▶ [WHAT YOU ARE ASKED TO DO]
Scan the records for the word "rocm". Return each line where it is found.

Collection entries:
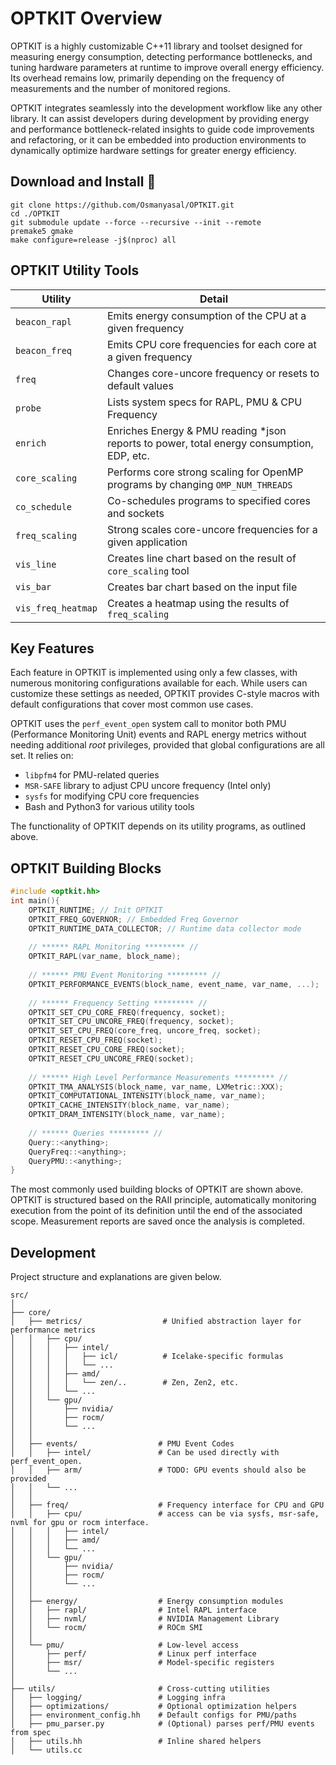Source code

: # OPTKIT Overview

OPTKIT is a highly customizable C++11 library and toolset designed for measuring energy consumption, detecting performance bottlenecks, and tuning hardware parameters at runtime to improve overall energy efficiency. Its overhead remains low, primarily depending on the frequency of measurements and the number of monitored regions.

OPTKIT integrates seamlessly into the development workflow like any other library. It can assist developers during development by providing energy and performance bottleneck-related insights to guide code improvements and refactoring, or it can be embedded into production environments to dynamically optimize hardware settings for greater energy efficiency.


## Download and Install 🚀 <br>
```
git clone https://github.com/Osmanyasal/OPTKIT.git
cd ./OPTKIT
git submodule update --force --recursive --init --remote
premake5 gmake
make configure=release -j$(nproc) all
```

## OPTKIT Utility Tools

| Utility             | Detail                                                                 |
|---------------------|------------------------------------------------------------------------|
| `beacon_rapl`       | Emits energy consumption of the CPU at a given frequency               |
| `beacon_freq`       | Emits CPU core frequencies for each core at a given frequency          |
| `freq`              | Changes core-uncore frequency or resets to default values              |
| `probe`             | Lists system specs for RAPL, PMU & CPU Frequency                       |
| `enrich`            | Enriches Energy & PMU reading *json reports to power, total energy consumption, EDP, etc. |
| `core_scaling`      | Performs core strong scaling for OpenMP programs by changing `OMP_NUM_THREADS` |
| `co_schedule`       | Co-schedules programs to specified cores and sockets                   |
| `freq_scaling`      | Strong scales core-uncore frequencies for a given application          |
| `vis_line`          | Creates line chart based on the result of `core_scaling` tool          |
| `vis_bar`           | Creates bar chart based on the input file                              |
| `vis_freq_heatmap`  | Creates a heatmap using the results of `freq_scaling`                  |

## Key Features

Each feature in OPTKIT is implemented using only a few classes, with numerous monitoring configurations available for each. While users can customize these settings as needed, OPTKIT provides C-style macros with default configurations that cover most common use cases.

OPTKIT uses the `perf_event_open` system call to monitor both PMU (Performance Monitoring Unit) events and RAPL energy metrics without needing additional *root* privileges, provided that global configurations are all set. It relies on:

- `libpfm4` for PMU-related queries  
- `MSR-SAFE` library to adjust CPU uncore frequency (Intel only)  
- `sysfs` for modifying CPU core frequencies  
- Bash and Python3 for various utility tools

The functionality of OPTKIT depends on its utility programs, as outlined above.

## OPTKIT Building Blocks

```cpp
#include <optkit.hh>
int main(){ 
    OPTKIT_RUNTIME; // Init OPTKIT
    OPTKIT_FREQ_GOVERNOR; // Embedded Freq Governor 
    OPTKIT_RUNTIME_DATA_COLLECTOR; // Runtime data collector mode 
    
    // ****** RAPL Monitoring ********* //
    OPTKIT_RAPL(var_name, block_name);
    
    // ****** PMU Event Monitoring ********* //
    OPTKIT_PERFORMANCE_EVENTS(block_name, event_name, var_name, ...);
    
    // ****** Frequency Setting ********* //
    OPTKIT_SET_CPU_CORE_FREQ(frequency, socket);
    OPTKIT_SET_CPU_UNCORE_FREQ(frequency, socket);
    OPTKIT_SET_CPU_FREQ(core_freq, uncore_freq, socket);
    OPTKIT_RESET_CPU_FREQ(socket); 
    OPTKIT_RESET_CPU_CORE_FREQ(socket);
    OPTKIT_RESET_CPU_UNCORE_FREQ(socket);   
    
    // ****** High Level Performance Measurements ********* //
    OPTKIT_TMA_ANALYSIS(block_name, var_name, LXMetric::XXX);
    OPTKIT_COMPUTATIONAL_INTENSITY(block_name, var_name);
    OPTKIT_CACHE_INTENSITY(block_name, var_name);
    OPTKIT_DRAM_INTENSITY(block_name, var_name);
    
    // ****** Queries ********* //
    Query::<anything>; 
    QueryFreq::<anything>;
    QueryPMU::<anything>; 
}
```

The most commonly used building blocks of OPTKIT are shown above. OPTKIT is structured based on the RAII principle, automatically monitoring execution from the point of its definition until the end of the associated scope. Measurement reports are saved once the analysis is completed.

## Development

Project structure and explanations are given below. 

```
src/
│
├── core/
│   ├── metrics/                  # Unified abstraction layer for performance metrics
│   │   ├── cpu/
│   │   │   ├── intel/
│   │   │   │   ├── icl/          # Icelake-specific formulas
│   │   │   │   └── ...
│   │   │   ├── amd/
│   │   │   │   └── zen/..        # Zen, Zen2, etc.
│   │   │   └── ...
│   │   └── gpu/
│   │       ├── nvidia/
│   │       ├── rocm/
│   │       └── ...
│   │
│   ├── events/                  # PMU Event Codes
│   │   ├── intel/               # Can be used directly with perf_event_open. 
│   │   ├── arm/                 # TODO: GPU events should also be provided
│   │   └── ...
│   │
│   ├── freq/                    # Frequency interface for CPU and GPU
│   │   ├── cpu/                 # access can be via sysfs, msr-safe, nvml for gpu or rocm interface.
│   │   │   ├── intel/
│   │   │   ├── amd/
│   │   │   └── ...
│   │   └── gpu/
│   │       ├── nvidia/
│   │       ├── rocm/
│   │       └── ...
│   │
│   ├── energy/                  # Energy consumption modules
│   │   ├── rapl/                # Intel RAPL interface
│   │   ├── nvml/                # NVIDIA Management Library
│   │   └── rocm/                # ROCm SMI
│   │
│   └── pmu/                     # Low-level access
│       ├── perf/                # Linux perf interface
│       ├── msr/                 # Model-specific registers
│       └── ...
│
├── utils/                       # Cross-cutting utilities
│   ├── logging/                 # Logging infra
│   ├── optimizations/           # Optional optimization helpers
│   ├── environment_config.hh    # Default configs for PMU/paths
│   ├── pmu_parser.py            # (Optional) parses perf/PMU events from spec
│   ├── utils.hh                 # Inline shared helpers
│   └── utils.cc

```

▶ [WRITTEN SOLUTION]
│   │       ├── rocm/
│   │   ├── cpu/                 # access can be via sysfs, msr-safe, nvml for gpu or rocm interface.
│   │       ├── rocm/
│   │   └── rocm/                # ROCm SMI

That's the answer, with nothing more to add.